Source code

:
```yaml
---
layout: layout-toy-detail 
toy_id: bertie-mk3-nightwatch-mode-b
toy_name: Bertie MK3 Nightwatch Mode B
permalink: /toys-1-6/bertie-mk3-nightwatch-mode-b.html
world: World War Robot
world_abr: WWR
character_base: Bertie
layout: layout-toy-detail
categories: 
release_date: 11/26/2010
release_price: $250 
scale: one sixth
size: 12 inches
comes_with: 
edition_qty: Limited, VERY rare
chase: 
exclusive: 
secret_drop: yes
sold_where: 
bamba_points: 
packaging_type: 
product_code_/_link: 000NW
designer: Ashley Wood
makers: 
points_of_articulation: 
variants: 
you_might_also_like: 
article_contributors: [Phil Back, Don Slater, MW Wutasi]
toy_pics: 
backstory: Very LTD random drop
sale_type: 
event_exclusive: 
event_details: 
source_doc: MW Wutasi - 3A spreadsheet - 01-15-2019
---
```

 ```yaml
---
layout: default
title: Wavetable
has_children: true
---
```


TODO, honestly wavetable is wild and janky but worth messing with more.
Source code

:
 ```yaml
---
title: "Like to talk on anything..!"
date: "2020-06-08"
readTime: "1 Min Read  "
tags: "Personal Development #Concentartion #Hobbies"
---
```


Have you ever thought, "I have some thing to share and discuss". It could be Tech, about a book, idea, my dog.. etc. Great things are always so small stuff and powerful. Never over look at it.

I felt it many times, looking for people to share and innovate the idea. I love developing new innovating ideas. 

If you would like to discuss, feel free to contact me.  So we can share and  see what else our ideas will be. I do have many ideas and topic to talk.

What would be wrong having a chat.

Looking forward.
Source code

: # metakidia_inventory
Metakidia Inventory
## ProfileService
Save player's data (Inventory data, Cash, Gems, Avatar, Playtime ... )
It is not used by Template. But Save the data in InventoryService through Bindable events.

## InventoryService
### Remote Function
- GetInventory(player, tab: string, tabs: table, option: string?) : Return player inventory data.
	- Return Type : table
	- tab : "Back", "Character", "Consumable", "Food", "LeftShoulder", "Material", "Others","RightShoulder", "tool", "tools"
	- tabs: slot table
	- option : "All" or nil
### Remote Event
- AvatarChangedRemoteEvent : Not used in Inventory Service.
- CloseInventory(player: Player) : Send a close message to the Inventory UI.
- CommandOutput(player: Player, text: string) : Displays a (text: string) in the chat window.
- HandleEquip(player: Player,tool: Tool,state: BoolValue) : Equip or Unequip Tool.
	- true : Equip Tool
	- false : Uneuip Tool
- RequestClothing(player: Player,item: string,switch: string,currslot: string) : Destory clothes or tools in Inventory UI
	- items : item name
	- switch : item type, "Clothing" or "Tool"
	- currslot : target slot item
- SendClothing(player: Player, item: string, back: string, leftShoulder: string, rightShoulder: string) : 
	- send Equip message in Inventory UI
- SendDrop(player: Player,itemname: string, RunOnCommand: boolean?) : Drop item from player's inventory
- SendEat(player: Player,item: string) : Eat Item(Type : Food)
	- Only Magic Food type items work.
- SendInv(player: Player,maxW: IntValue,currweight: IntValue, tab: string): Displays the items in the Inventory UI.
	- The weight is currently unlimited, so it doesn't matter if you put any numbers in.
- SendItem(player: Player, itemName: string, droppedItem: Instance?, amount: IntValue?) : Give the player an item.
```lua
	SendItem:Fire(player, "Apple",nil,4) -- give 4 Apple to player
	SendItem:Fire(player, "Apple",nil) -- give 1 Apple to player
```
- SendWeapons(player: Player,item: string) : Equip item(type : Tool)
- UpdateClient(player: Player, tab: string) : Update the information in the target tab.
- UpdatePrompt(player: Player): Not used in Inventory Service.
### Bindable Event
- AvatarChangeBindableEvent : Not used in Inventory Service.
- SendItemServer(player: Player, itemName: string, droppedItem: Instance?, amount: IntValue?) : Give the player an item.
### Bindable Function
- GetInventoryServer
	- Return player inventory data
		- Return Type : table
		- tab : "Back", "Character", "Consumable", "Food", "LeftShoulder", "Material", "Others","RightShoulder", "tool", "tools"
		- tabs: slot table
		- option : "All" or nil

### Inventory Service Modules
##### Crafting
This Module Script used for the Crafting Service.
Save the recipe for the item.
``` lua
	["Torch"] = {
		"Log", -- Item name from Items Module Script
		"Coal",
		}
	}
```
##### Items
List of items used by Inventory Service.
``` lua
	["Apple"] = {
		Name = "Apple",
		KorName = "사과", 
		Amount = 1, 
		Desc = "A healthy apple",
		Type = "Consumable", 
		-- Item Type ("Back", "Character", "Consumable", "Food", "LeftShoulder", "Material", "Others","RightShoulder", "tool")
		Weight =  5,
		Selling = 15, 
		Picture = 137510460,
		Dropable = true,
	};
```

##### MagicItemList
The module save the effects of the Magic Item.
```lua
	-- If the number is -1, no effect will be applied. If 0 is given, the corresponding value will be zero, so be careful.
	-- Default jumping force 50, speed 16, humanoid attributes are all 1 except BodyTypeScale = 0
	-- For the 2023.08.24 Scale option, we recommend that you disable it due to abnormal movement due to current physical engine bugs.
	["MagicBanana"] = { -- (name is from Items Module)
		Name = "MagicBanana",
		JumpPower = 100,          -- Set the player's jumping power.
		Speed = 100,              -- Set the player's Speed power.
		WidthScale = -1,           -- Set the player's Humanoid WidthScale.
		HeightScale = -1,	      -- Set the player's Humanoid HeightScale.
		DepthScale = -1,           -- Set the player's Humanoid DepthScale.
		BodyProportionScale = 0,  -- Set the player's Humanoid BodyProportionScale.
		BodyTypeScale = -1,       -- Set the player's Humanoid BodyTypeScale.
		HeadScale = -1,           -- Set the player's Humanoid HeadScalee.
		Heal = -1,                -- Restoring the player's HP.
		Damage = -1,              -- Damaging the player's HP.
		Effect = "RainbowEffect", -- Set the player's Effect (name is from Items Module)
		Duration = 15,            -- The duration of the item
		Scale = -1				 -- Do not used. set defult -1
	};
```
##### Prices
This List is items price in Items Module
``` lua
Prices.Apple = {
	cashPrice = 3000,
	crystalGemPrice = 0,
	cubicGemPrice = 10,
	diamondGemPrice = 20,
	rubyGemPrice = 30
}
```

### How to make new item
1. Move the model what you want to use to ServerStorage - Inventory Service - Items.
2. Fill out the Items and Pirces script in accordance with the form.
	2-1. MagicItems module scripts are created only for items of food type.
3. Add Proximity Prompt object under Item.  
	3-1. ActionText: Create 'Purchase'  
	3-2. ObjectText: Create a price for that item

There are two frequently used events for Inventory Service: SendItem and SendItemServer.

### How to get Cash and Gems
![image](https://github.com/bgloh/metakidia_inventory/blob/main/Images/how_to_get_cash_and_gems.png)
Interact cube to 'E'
+---+
§ **Task prompt**: Once you have read the listing, retype it in full, word for word.

§ **Solution to this problem**:
Source code

:
```yaml
---
layout: layout-toy-detail 
toy_id: bertie-mk3-nightwatch-mode-b
toy_name: Bertie MK3 Nightwatch Mode B
permalink: /toys-1-6/bertie-mk3-nightwatch-mode-b.html
world: World War Robot
world_abr: WWR
character_base: Bertie
layout: layout-toy-detail
categories: 
release_date: 11/26/2010
release_price: $250 
scale: one sixth
size: 12 inches
comes_with: 
edition_qty: Limited, VERY rare
chase: 
exclusive: 
secret_drop: yes
sold_where: 
bamba_points: 
packaging_type: 
product_code_/_link: 000NW
designer: Ashley Wood
makers: 
points_of_articulation: 
variants: 
you_might_also_like: 
article_contributors: [Phil Back, Don Slater, MW Wutasi]
toy_pics: 
backstory: Very LTD random drop
sale_type: 
event_exclusive: 
event_details: 
source_doc: MW Wutasi - 3A spreadsheet - 01-15-2019
---
```

 ```yaml
---
layout: default
title: Wavetable
has_children: true
---
```


TODO, honestly wavetable is wild and janky but worth messing with more.
Source code

:
 ```yaml
---
title: "Like to talk on anything..!"
date: "2020-06-08"
readTime: "1 Min Read  "
tags: "Personal Development #Concentartion #Hobbies"
---
```


Have you ever thought, "I have some thing to share and discuss". It could be Tech, about a book, idea, my dog.. etc. Great things are always so small stuff and powerful. Never over look at it.

I felt it many times, looking for people to share and innovate the idea. I love developing new innovating ideas. 

If you would like to discuss, feel free to contact me.  So we can share and  see what else our ideas will be. I do have many ideas and topic to talk.

What would be wrong having a chat.

Looking forward.
Source code

: # metakidia_inventory
Metakidia Inventory
## ProfileService
Save player's data (Inventory data, Cash, Gems, Avatar, Playtime ... )
It is not used by Template. But Save the data in InventoryService through Bindable events.

## InventoryService
### Remote Function
- GetInventory(player, tab: string, tabs: table, option: string?) : Return player inventory data.
	- Return Type : table
	- tab : "Back", "Character", "Consumable", "Food", "LeftShoulder", "Material", "Others","RightShoulder", "tool", "tools"
	- tabs: slot table
	- option : "All" or nil
### Remote Event
- AvatarChangedRemoteEvent : Not used in Inventory Service.
- CloseInventory(player: Player) : Send a close message to the Inventory UI.
- CommandOutput(player: Player, text: string) : Displays a (text: string) in the chat window.
- HandleEquip(player: Player,tool: Tool,state: BoolValue) : Equip or Unequip Tool.
	- true : Equip Tool
	- false : Uneuip Tool
- RequestClothing(player: Player,item: string,switch: string,currslot: string) : Destory clothes or tools in Inventory UI
	- items : item name
	- switch : item type, "Clothing" or "Tool"
	- currslot : target slot item
- SendClothing(player: Player, item: string, back: string, leftShoulder: string, rightShoulder: string) : 
	- send Equip message in Inventory UI
- SendDrop(player: Player,itemname: string, RunOnCommand: boolean?) : Drop item from player's inventory
- SendEat(player: Player,item: string) : Eat Item(Type : Food)
	- Only Magic Food type items work.
- SendInv(player: Player,maxW: IntValue,currweight: IntValue, tab: string): Displays the items in the Inventory UI.
	- The weight is currently unlimited, so it doesn't matter if you put any numbers in.
- SendItem(player: Player, itemName: string, droppedItem: Instance?, amount: IntValue?) : Give the player an item.
```lua
	SendItem:Fire(player, "Apple",nil,4) -- give 4 Apple to player
	SendItem:Fire(player, "Apple",nil) -- give 1 Apple to player
```
- SendWeapons(player: Player,item: string) : Equip item(type : Tool)
- UpdateClient(player: Player, tab: string) : Update the information in the target tab.
- UpdatePrompt(player: Player): Not used in Inventory Service.
### Bindable Event
- AvatarChangeBindableEvent : Not used in Inventory Service.
- SendItemServer(player: Player, itemName: string, droppedItem: Instance?, amount: IntValue?) : Give the player an item.
### Bindable Function
- GetInventoryServer
	- Return player inventory data
		- Return Type : table
		- tab : "Back", "Character", "Consumable", "Food", "LeftShoulder", "Material", "Others","RightShoulder", "tool", "tools"
		- tabs: slot table
		- option : "All" or nil

### Inventory Service Modules
##### Crafting
This Module Script used for the Crafting Service.
Save the recipe for the item.
``` lua
	["Torch"] = {
		"Log", -- Item name from Items Module Script
		"Coal",
		}
	}
```
##### Items
List of items used by Inventory Service.
``` lua
	["Apple"] = {
		Name = "Apple",
		KorName = "사과", 
		Amount = 1, 
		Desc = "A healthy apple",
		Type = "Consumable", 
		-- Item Type ("Back", "Character", "Consumable", "Food", "LeftShoulder", "Material", "Others","RightShoulder", "tool")
		Weight =  5,
		Selling = 15, 
		Picture = 137510460,
		Dropable = true,
	};
```

##### MagicItemList
The module save the effects of the Magic Item.
```lua
	-- If the number is -1, no effect will be applied. If 0 is given, the corresponding value will be zero, so be careful.
	-- Default jumping force 50, speed 16, humanoid attributes are all 1 except BodyTypeScale = 0
	-- For the 2023.08.24 Scale option, we recommend that you disable it due to abnormal movement due to current physical engine bugs.
	["MagicBanana"] = { -- (name is from Items Module)
		Name = "MagicBanana",
		JumpPower = 100,          -- Set the player's jumping power.
		Speed = 100,              -- Set the player's Speed power.
		WidthScale = -1,           -- Set the player's Humanoid WidthScale.
		HeightScale = -1,	      -- Set the player's Humanoid HeightScale.
		DepthScale = -1,           -- Set the player's Humanoid DepthScale.
		BodyProportionScale = 0,  -- Set the player's Humanoid BodyProportionScale.
		BodyTypeScale = -1,       -- Set the player's Humanoid BodyTypeScale.
		HeadScale = -1,           -- Set the player's Humanoid HeadScalee.
		Heal = -1,                -- Restoring the player's HP.
		Damage = -1,              -- Damaging the player's HP.
		Effect = "RainbowEffect", -- Set the player's Effect (name is from Items Module)
		Duration = 15,            -- The duration of the item
		Scale = -1				 -- Do not used. set defult -1
	};
```
##### Prices
This List is items price in Items Module
``` lua
Prices.Apple = {
	cashPrice = 3000,
	crystalGemPrice = 0,
	cubicGemPrice = 10,
	diamondGemPrice = 20,
	rubyGemPrice = 30
}
```

### How to make new item
1. Move the model what you want to use to ServerStorage - Inventory Service - Items.
2. Fill out the Items and Pirces script in accordance with the form.
	2-1. MagicItems module scripts are created only for items of food type.
3. Add Proximity Prompt object under Item.  
	3-1. ActionText: Create 'Purchase'  
	3-2. ObjectText: Create a price for that item

There are two frequently used events for Inventory Service: SendItem and SendItemServer.

### How to get Cash and Gems
![image](https://github.com/bgloh/metakidia_inventory/blob/main/Images/how_to_get_cash_and_gems.png)
Interact cube to 'E'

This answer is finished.